*What the exercise asks:* Down to the last line, set down the material below exactly, excluding pictures.
•••••
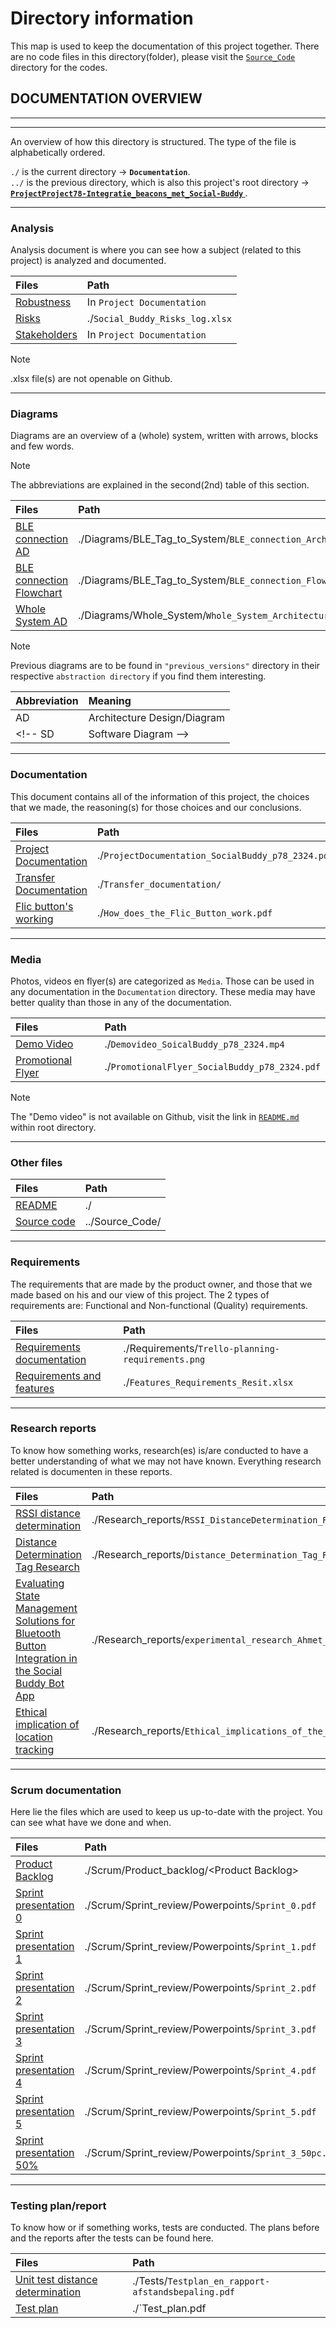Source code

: # Directory information

<!-- Voor netherlands, bezoek [`README_nl.md`](./README_nl.md). -->

This map is used to keep the documentation of this project together.
There are no code files in this directory(folder),
please visit the [`Source_Code`](../Source_Code/) directory for the codes.

## DOCUMENTATION OVERVIEW

---
---
An overview of how this directory is structured.
The type of the file is alphabetically ordered.

`./` is the current directory -> <b>`Documentation`</b>. <br>
`../` is the previous directory, which is also this project's
root directory ->
[<b> `ProjectProject78-Integratie_beacons_met_Social-Buddy` </b>](../).

---

### Analysis

Analysis document is where you can see how a subject (related to
this project) is analyzed and documented.

Files                                                           | Path
:-------------------------------------------------------------- | :------------------------------
[Robustness](./ProjectDocumentation_SocialBuddy_p78_2324.pdf)   | In `Project Documentation`
[Risks](./Social_buddy_Risks_log.xlsx)                          | ./`Social_Buddy_Risks_log.xlsx`
[Stakeholders](./ProjectDocumentation_SocialBuddy_p78_2324.pdf) | In `Project Documentation`

> [!NOTE]
> .xlsx file(s) are not openable on Github.

---

### Diagrams

Diagrams are an overview of a (whole) system,
written with arrows, blocks and few words.
> [!NOTE]
> The abbreviations are explained in the second(2nd)
> table of this section.

Files                                                                                               | Path
:-------------------------------------------------------------------------------------------------- | :------------------------------------------------------------------------------
[BLE connection AD](./Diagrams/BLE_Tag_to_System/BLE_connection_Architecture_Design_v2.drawio.pdf)  | ./Diagrams/BLE_Tag_to_System/`BLE_connection_Architecture_Design_v2.drawio.pdf`
[BLE connection Flowchart](./Diagrams/BLE_Tag_to_System/BLE_connection_Flowchart_v2.drawio.pdf)     | ./Diagrams/BLE_Tag_to_System/`BLE_connection_Flowchart_v2.drawio.pdf`
[Whole System AD](./Diagrams/Whole_System/Whole_System_Architecture_Diagram_v2.drawio.pdf)          | ./Diagrams/Whole_System/`Whole_System_Architecture_Diagram_v2.drawio.pdf`

> [!NOTE]
> Previous diagrams are to be found in `"previous_versions"`
> directory in their respective `abstraction directory` if you find them interesting.

Abbreviation    | Meaning
:-------------- | :--------------------------
AD              | Architecture Design/Diagram
<!-- SD              | Software Diagram -->

---

### Documentation

This document contains all of the information of this project,
the choices that we made, the reasoning(s) for those choices
and our conclusions.

Files                                                                     | Path
:------------------------------------------------------------------------ | :---------------------------------------------------------------
[Project Documentation](./ProjectDocumentation_SocialBuddy_p78_2324.pdf)  | ./`ProjectDocumentation_SocialBuddy_p78_2324.pdf`
[Transfer Documentation](./Transfer_documentation)                        | ./`Transfer_documentation/`
[Flic button's working](./How_does_the_Flic_Button_work.pdf)              | ./`How_does_the_Flic_Button_work.pdf`

---

### Media

Photos, videos en flyer(s) are categorized as `Media`.
Those can be used in any documentation in the `Documentation` directory.
These media may have better quality than those in any of the documentation.

Files                                                               | Path
:------------------------------------------------------------------ | :----------------------------------------------------
[Demo Video](./Demovideo_SoicalBuddy_p78_2324.mp4)                  | ./`Demovideo_SoicalBuddy_p78_2324.mp4`
[Promotional Flyer](./PromotionalFlyer_SocialBuddy_p78_2324.pdf)    | ./`PromotionalFlyer_SocialBuddy_p78_2324.pdf`

> [!NOTE]
> The "Demo video" is not available on Github, visit the link in [`README.md`](../README.md) within root directory.

---

### Other files

Files                           | Path
:------------------------------ | :---------------
[README](./)                    | ./
[Source code](../Source_Code)   | ../Source_Code/

---

### Requirements

The requirements that are made by the product owner,
and those that we made based on his and our view of this project.
The 2 types of requirements are: Functional and Non-functional (Quality) requirements.

Files                                                             | Path
:---------------------------------------------------------------- | :------------------------------
[Requirements documentation](./Trello-planning-requirements.png)  | ./Requirements/`Trello-planning-requirements.png`
[Requirements and features](./Features_Requirements_Resit.xlsx) | ./`Features_Requirements_Resit.xlsx`

---

### Research reports

To know how something works, research(es) is/are conducted to
have a better understanding of what we may not have known.
Everything research related is documenten in these reports.

Files                                                                                   | Path
:-------------------------------------------------------------------------------------- | :------------------------------------------------------------
[RSSI distance determination](./Research_reports/RSSI_DistanceDetermination_ResearchReport.pdf) | ./Research_reports/`RSSI_DistanceDetermination_ResearchReport.pdf`
[Distance Determination Tag Research](./Research_reports/Distance_Determination_Tag_Research.pdf)   | ./Research_reports/`Distance_Determination_Tag_Research.pdf`
[Evaluating State Management Solutions for Bluetooth Button Integration in the Social Buddy Bot App](./Research_reports/experimental_research_Ahmet_Oral_1023107.pdf)   | ./Research_reports/`experimental_research_Ahmet_Oral_1023107.pdf`
[Ethical implication of location tracking](./Research_reports/Ethical_implications_of_the_usage_of_location_trackers_for_patients_at_risk_of_wandering_v1)  | ./Research_reports/`Ethical_implications_of_the_usage_of_location_trackers_for_patients_at_risk_of_wandering_v1`

---

### Scrum documentation

Here lie the files which are used to keep us up-to-date
with the project.
You can see what have we done and when.

Files                                                                           | Path
:------------------------------------------------------------------------------ | :-----------------------------------------------------
[Product Backlog](./Scrum/Product_backlog)                                      | ./Scrum/Product_backlog/\<Product Backlog>
[Sprint presentation 0](./Scrum/Sprint_review/Powerpoints/Sprint_0.pdf)         | ./Scrum/Sprint_review/Powerpoints/`Sprint_0.pdf`
[Sprint presentation 1](./Scrum/Sprint_review/Powerpoints/Sprint_1.pdf)         | ./Scrum/Sprint_review/Powerpoints/`Sprint_1.pdf`
[Sprint presentation 2](./Scrum/Sprint_review/Powerpoints/Sprint_2.pdf)         | ./Scrum/Sprint_review/Powerpoints/`Sprint_2.pdf`
[Sprint presentation 3](./Scrum/Sprint_review/Powerpoints/Sprint_3.pdf)         | ./Scrum/Sprint_review/Powerpoints/`Sprint_3.pdf`
[Sprint presentation 4](./Scrum/Sprint_review/Powerpoints/Sprint_4.pdf)         | ./Scrum/Sprint_review/Powerpoints/`Sprint_4.pdf`
[Sprint presentation 5](./Scrum/Sprint_review/Powerpoints/Sprint_5.pdf)         | ./Scrum/Sprint_review/Powerpoints/`Sprint_5.pdf`
[Sprint presentation 50%](./Scrum/Sprint_review/Powerpoints/Sprint_3_50pc.pdf)  | ./Scrum/Sprint_review/Powerpoints/`Sprint_3_50pc.pdf`

---

### Testing plan/report

To know how or if something works, tests are conducted.
The plans before and the reports after the tests can be found here.

Files                                                                                   | Path
:-------------------------------------------------------------------------------------- | :-------------------------------------------------
[Unit test distance determination](./Tests/Testplan_en_rapport-afstandsbepaling.pdf)    | ./Tests/`Testplan_en_rapport-afstandsbepaling.pdf`
[Test plan](./Test_plan.pdf) | ./`Test_plan.pdf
•••••
*Solution below:*
Source code

: # Directory information

<!-- Voor netherlands, bezoek [`README_nl.md`](./README_nl.md). -->

This map is used to keep the documentation of this project together.
There are no code files in this directory(folder),
please visit the [`Source_Code`](../Source_Code/) directory for the codes.

## DOCUMENTATION OVERVIEW

---
---
An overview of how this directory is structured.
The type of the file is alphabetically ordered.

`./` is the current directory -> <b>`Documentation`</b>. <br>
`../` is the previous directory, which is also this project's
root directory ->
[<b> `ProjectProject78-Integratie_beacons_met_Social-Buddy` </b>](../).

---

### Analysis

Analysis document is where you can see how a subject (related to
this project) is analyzed and documented.

Files                                                           | Path
:-------------------------------------------------------------- | :------------------------------
[Robustness](./ProjectDocumentation_SocialBuddy_p78_2324.pdf)   | In `Project Documentation`
[Risks](./Social_buddy_Risks_log.xlsx)                          | ./`Social_Buddy_Risks_log.xlsx`
[Stakeholders](./ProjectDocumentation_SocialBuddy_p78_2324.pdf) | In `Project Documentation`

> [!NOTE]
> .xlsx file(s) are not openable on Github.

---

### Diagrams

Diagrams are an overview of a (whole) system,
written with arrows, blocks and few words.
> [!NOTE]
> The abbreviations are explained in the second(2nd)
> table of this section.

Files                                                                                               | Path
:-------------------------------------------------------------------------------------------------- | :------------------------------------------------------------------------------
[BLE connection AD](./Diagrams/BLE_Tag_to_System/BLE_connection_Architecture_Design_v2.drawio.pdf)  | ./Diagrams/BLE_Tag_to_System/`BLE_connection_Architecture_Design_v2.drawio.pdf`
[BLE connection Flowchart](./Diagrams/BLE_Tag_to_System/BLE_connection_Flowchart_v2.drawio.pdf)     | ./Diagrams/BLE_Tag_to_System/`BLE_connection_Flowchart_v2.drawio.pdf`
[Whole System AD](./Diagrams/Whole_System/Whole_System_Architecture_Diagram_v2.drawio.pdf)          | ./Diagrams/Whole_System/`Whole_System_Architecture_Diagram_v2.drawio.pdf`

> [!NOTE]
> Previous diagrams are to be found in `"previous_versions"`
> directory in their respective `abstraction directory` if you find them interesting.

Abbreviation    | Meaning
:-------------- | :--------------------------
AD              | Architecture Design/Diagram
<!-- SD              | Software Diagram -->

---

### Documentation

This document contains all of the information of this project,
the choices that we made, the reasoning(s) for those choices
and our conclusions.

Files                                                                     | Path
:------------------------------------------------------------------------ | :---------------------------------------------------------------
[Project Documentation](./ProjectDocumentation_SocialBuddy_p78_2324.pdf)  | ./`ProjectDocumentation_SocialBuddy_p78_2324.pdf`
[Transfer Documentation](./Transfer_documentation)                        | ./`Transfer_documentation/`
[Flic button's working](./How_does_the_Flic_Button_work.pdf)              | ./`How_does_the_Flic_Button_work.pdf`

---

### Media

Photos, videos en flyer(s) are categorized as `Media`.
Those can be used in any documentation in the `Documentation` directory.
These media may have better quality than those in any of the documentation.

Files                                                               | Path
:------------------------------------------------------------------ | :----------------------------------------------------
[Demo Video](./Demovideo_SoicalBuddy_p78_2324.mp4)                  | ./`Demovideo_SoicalBuddy_p78_2324.mp4`
[Promotional Flyer](./PromotionalFlyer_SocialBuddy_p78_2324.pdf)    | ./`PromotionalFlyer_SocialBuddy_p78_2324.pdf`

> [!NOTE]
> The "Demo video" is not available on Github, visit the link in [`README.md`](../README.md) within root directory.

---

### Other files

Files                           | Path
:------------------------------ | :---------------
[README](./)                    | ./
[Source code](../Source_Code)   | ../Source_Code/

---

### Requirements

The requirements that are made by the product owner,
and those that we made based on his and our view of this project.
The 2 types of requirements are: Functional and Non-functional (Quality) requirements.

Files                                                             | Path
:---------------------------------------------------------------- | :------------------------------
[Requirements documentation](./Trello-planning-requirements.png)  | ./Requirements/`Trello-planning-requirements.png`
[Requirements and features](./Features_Requirements_Resit.xlsx) | ./`Features_Requirements_Resit.xlsx`

---

### Research reports

To know how something works, research(es) is/are conducted to
have a better understanding of what we may not have known.
Everything research related is documenten in these reports.

Files                                                                                   | Path
:-------------------------------------------------------------------------------------- | :------------------------------------------------------------
[RSSI distance determination](./Research_reports/RSSI_DistanceDetermination_ResearchReport.pdf) | ./Research_reports/`RSSI_DistanceDetermination_ResearchReport.pdf`
[Distance Determination Tag Research](./Research_reports/Distance_Determination_Tag_Research.pdf)   | ./Research_reports/`Distance_Determination_Tag_Research.pdf`
[Evaluating State Management Solutions for Bluetooth Button Integration in the Social Buddy Bot App](./Research_reports/experimental_research_Ahmet_Oral_1023107.pdf)   | ./Research_reports/`experimental_research_Ahmet_Oral_1023107.pdf`
[Ethical implication of location tracking](./Research_reports/Ethical_implications_of_the_usage_of_location_trackers_for_patients_at_risk_of_wandering_v1)  | ./Research_reports/`Ethical_implications_of_the_usage_of_location_trackers_for_patients_at_risk_of_wandering_v1`

---

### Scrum documentation

Here lie the files which are used to keep us up-to-date
with the project.
You can see what have we done and when.

Files                                                                           | Path
:------------------------------------------------------------------------------ | :-----------------------------------------------------
[Product Backlog](./Scrum/Product_backlog)                                      | ./Scrum/Product_backlog/\<Product Backlog>
[Sprint presentation 0](./Scrum/Sprint_review/Powerpoints/Sprint_0.pdf)         | ./Scrum/Sprint_review/Powerpoints/`Sprint_0.pdf`
[Sprint presentation 1](./Scrum/Sprint_review/Powerpoints/Sprint_1.pdf)         | ./Scrum/Sprint_review/Powerpoints/`Sprint_1.pdf`
[Sprint presentation 2](./Scrum/Sprint_review/Powerpoints/Sprint_2.pdf)         | ./Scrum/Sprint_review/Powerpoints/`Sprint_2.pdf`
[Sprint presentation 3](./Scrum/Sprint_review/Powerpoints/Sprint_3.pdf)         | ./Scrum/Sprint_review/Powerpoints/`Sprint_3.pdf`
[Sprint presentation 4](./Scrum/Sprint_review/Powerpoints/Sprint_4.pdf)         | ./Scrum/Sprint_review/Powerpoints/`Sprint_4.pdf`
[Sprint presentation 5](./Scrum/Sprint_review/Powerpoints/Sprint_5.pdf)         | ./Scrum/Sprint_review/Powerpoints/`Sprint_5.pdf`
[Sprint presentation 50%](./Scrum/Sprint_review/Powerpoints/Sprint_3_50pc.pdf)  | ./Scrum/Sprint_review/Powerpoints/`Sprint_3_50pc.pdf`

---

### Testing plan/report

To know how or if something works, tests are conducted.
The plans before and the reports after the tests can be found here.

Files                                                                                   | Path
:-------------------------------------------------------------------------------------- | :-------------------------------------------------
[Unit test distance determination](./Tests/Testplan_en_rapport-afstandsbepaling.pdf)    | ./Tests/`Testplan_en_rapport-afstandsbepaling.pdf`
[Test plan](./Test_plan.pdf) | ./`Test_plan.pdf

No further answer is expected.